**WHAT YOU ARE ASKED TO DO:** Beginning with the line that has "no defined hash." and ending with the line that has "## 05.23.18 General", retype the entries below exactly, except for the pictures.

**RECORDS FOR PROCESSING:**

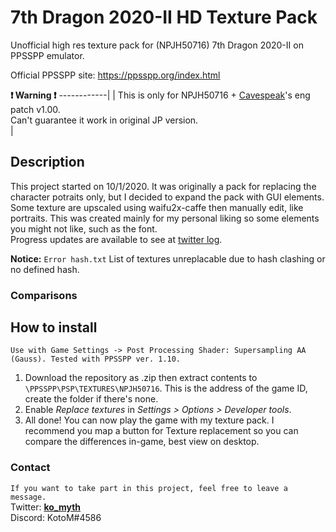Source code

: # 7th Dragon 2020-II HD Texture Pack
Unofficial high res texture pack for (NPJH50716) 7th Dragon 2020-II on PPSSPP emulator.

Official PPSSPP site:  https://ppsspp.org/index.html

**:heavy_exclamation_mark: Warning :heavy_exclamation_mark:** 
------------|
| This is only for NPJH50716 + [Cavespeak](https://cavespeak.org)'s eng patch v1.00. <br>Can't guarantee it work in original JP version.</br> |

## Description
This project started on 10/1/2020. It was originally a pack for replacing the character potraits only, but I decided to expand the pack with GUI elements.
Some texture are upscaled using waifu2x-caffe then manually edit, like portraits. This was created mainly for my personal liking so some elements you might not like, such as the font.
<br>Progress updates are available to see at [twitter log](https://twitter.com/i/events/1251064594044530693).</br>

**Notice:** `Error hash.txt` List of textures unreplacable due to hash clashing or no defined hash.

### Comparisons


## How to install
`Use with Game Settings -> Post Processing Shader: Supersampling AA (Gauss). Tested with PPSSPP ver. 1.10.`

1. Download the repository as .zip then extract contents to `\PPSSPP\PSP\TEXTURES\NPJH50716`. This is the address of the game ID, create the folder if there's none.
2. Enable *Replace textures* in *Settings > Options > Developer tools*.
3. All done! You can now play the game with my texture pack. I recommend you map a button for Texture replacement so you can compare the differences in-game, best view on desktop.

### Contact
`If you want to take part in this project, feel free to leave a message.`
<br>Twitter: **[ko_myth](https://twitter.com/ko_myth)**
<br>Discord: KotoM#4586</br>
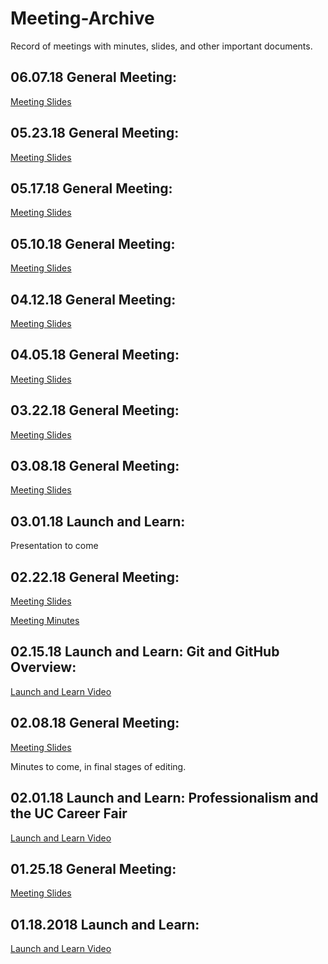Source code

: # Meeting-Archive
Record of meetings with minutes, slides, and other important documents.

## 06.07.18 General Meeting:
[Meeting Slides](https://docs.google.com/presentation/d/1KxOt4pxd0FuibcBXj3xQrbCIjrKwrOxgk_oO6cnvo2k/edit?usp=sharing)

## 05.23.18 General Meeting:
[Meeting Slides](https://docs.google.com/presentation/d/18VPqzYfq-VrMUTvnaITMIdbklHAhGz26sThog_dkG60/edit?usp=sharing)

## 05.17.18 General Meeting:
[Meeting Slides](https://docs.google.com/presentation/d/1yRnlLxQTnaIWL8zhpmtrf06ZMR9TNJtX5JZ0RlGSsoM/edit?usp=sharing)

## 05.10.18 General Meeting:
[Meeting Slides](https://docs.google.com/presentation/d/1X1etwe-kC5v71gf9P7RmVphX-FIR4xoZlfuBFj_PpX4/edit?usp=sharing)

## 04.12.18 General Meeting:
[Meeting Slides](https://docs.google.com/presentation/d/17ftJhrNsMd4dkQ6T9oqRmzQvWovl3CwLbj-Kxi6TM34/edit?usp=sharing)

## 04.05.18 General Meeting:
[Meeting Slides](https://docs.google.com/presentation/d/1_1RYHgjM_JOZGqpSnzTiJ0eWAQIGETjJLVMs9FVkHno/edit?usp=sharing)

## 03.22.18 General Meeting:
[Meeting Slides](https://goo.gl/LMRpxa)

## 03.08.18 General Meeting:
[Meeting Slides](https://docs.google.com/presentation/d/1UNZZGPHiG3SXEuGy6KOfEE0L2k0sVB6msdGAvYVQMyo/edit?usp=sharing)

## 03.01.18 Launch and Learn:
Presentation to come

## 02.22.18 General Meeting:
[Meeting Slides](https://goo.gl/2PYK2G)

[Meeting Minutes](https://drive.google.com/file/d/1SDVQARdk_IOzZpUeb1KpDeL_Yt8bSE1C/view?usp=sharing)

## 02.15.18 Launch and Learn: Git and GitHub Overview:
[Launch and Learn Video](https://www.youtube.com/watch?v=b8EQ_EcnjiQ)

## 02.08.18 General Meeting:
[Meeting Slides](https://docs.google.com/presentation/d/1Ac6WbhAn3ab5PAx4E-7Ylp_YkcDlu-KJ7du-VRWB18E/edit?usp=sharing)

Minutes to come, in final stages of editing.

## 02.01.18 Launch and Learn: Professionalism and the UC Career Fair
[Launch and Learn Video](https://www.youtube.com/watch?v=ICzbrer8HHs)

## 01.25.18 General Meeting:
[Meeting Slides](https://docs.google.com/presentation/d/10VWH_HSCKyYTN8_kQykGLQFYh_3NhjV3DEjfZL7XI6E/edit#slide=id.p3)

## 01.18.2018 Launch and Learn: 
[Launch and Learn Video](https://www.youtube.com/watch?v=r67IILsffqg)
 
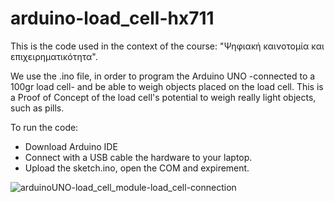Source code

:# arduino-load_cell-hx711
This is the code used in the context of the course: "Ψηφιακή καινοτομία και επιχειρηματικότητα". 

We use the .ino file, in order to program the Arduino UNO -connected to a 100gr load cell- and be able to weigh objects placed on the load cell. This is a Proof of Concept of the load cell's potential to weigh really light objects, such as pills. 

To run the code:

- Download Arduino IDE
- Connect with a USB cable the hardware to your laptop.
- Upload the sketch.ino, open the COM and expirement.

![arduinoUNO-load_cell_module-load_cell-connection](https://user-images.githubusercontent.com/56519084/173239337-c4a685f3-5f65-4eae-98d9-5bbe617536ad.png)
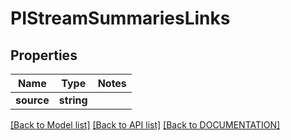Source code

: # PIStreamSummariesLinks

## Properties
Name | Type | Notes
------------ | ------------- | -------------
**source** | **string**

[[Back to Model list]](../../DOCUMENTATION.md#documentation-for-models) [[Back to API list]](../../DOCUMENTATION.md#documentation-for-api-endpoints) [[Back to DOCUMENTATION]](../../DOCUMENTATION.md)
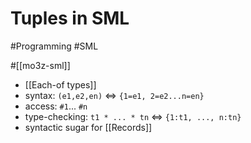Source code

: # Tuples in SML

#Programming #SML

#[[mo3z-sml]]

- [[Each-of types]]
- syntax: `(e1,e2,en)` <=> `{1=e1, 2=e2...n=en}`
- access: `#1`... `#n`
- type-checking: `t1 * ... * tn` <=> `{1:t1, ..., n:tn}`
- syntactic sugar for [[Records]]
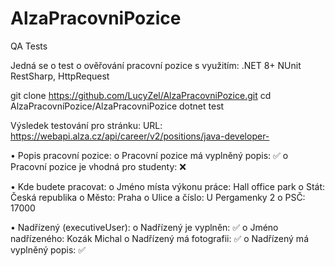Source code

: # AlzaPracovniPozice
 QA Tests

Jedná se o test o ověřování pracovní pozice s využitím:
.NET 8+
NUnit
RestSharp, HttpRequest

 git clone https://github.com/LucyZel/AlzaPracovniPozice.git
 cd AlzaPracovníPozice/AlzaPracovniPozice
 dotnet test
 


Výsledek testování pro stránku:
URL: https://webapi.alza.cz/api/career/v2/positions/java-developer-

• Popis pracovní pozice:
  o Pracovní pozice má vyplněný popis: ✅
  o Pracovní pozice je vhodná pro studenty: ❌

• Kde budete pracovat:
  o Jméno místa výkonu práce: Hall office park
  o Stát: Česká republika
  o Město: Praha
  o Ulice a číslo: U Pergamenky 2
  o PSČ: 17000

• Nadřízený (executiveUser):
  o Nadřízený je vyplněn: ✅
  o Jméno nadřízeného: Kozák Michal
  o Nadřízený má fotografii: ✅
  o Nadřízený má vyplněný popis: ✅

**RESULT BELOW:**
**Notice:** `Error hash.txt` List of textures unreplacable due to hash clashing or no defined hash.

### Comparisons


## How to install
`Use with Game Settings -> Post Processing Shader: Supersampling AA (Gauss). Tested with PPSSPP ver. 1.10.`

1. Download the repository as .zip then extract contents to `\PPSSPP\PSP\TEXTURES\NPJH50716`. This is the address of the game ID, create the folder if there's none.
2. Enable *Replace textures* in *Settings > Options > Developer tools*.
3. All done! You can now play the game with my texture pack. I recommend you map a button for Texture replacement so you can compare the differences in-game, best view on desktop.

### Contact
`If you want to take part in this project, feel free to leave a message.`
<br>Twitter: **[ko_myth](https://twitter.com/ko_myth)**
<br>Discord: KotoM#4586</br>
Source code

: # Meeting-Archive
Record of meetings with minutes, slides, and other important documents.

## 06.07.18 General Meeting:
[Meeting Slides](https://docs.google.com/presentation/d/1KxOt4pxd0FuibcBXj3xQrbCIjrKwrOxgk_oO6cnvo2k/edit?usp=sharing)

## 05.23.18 General Meeting:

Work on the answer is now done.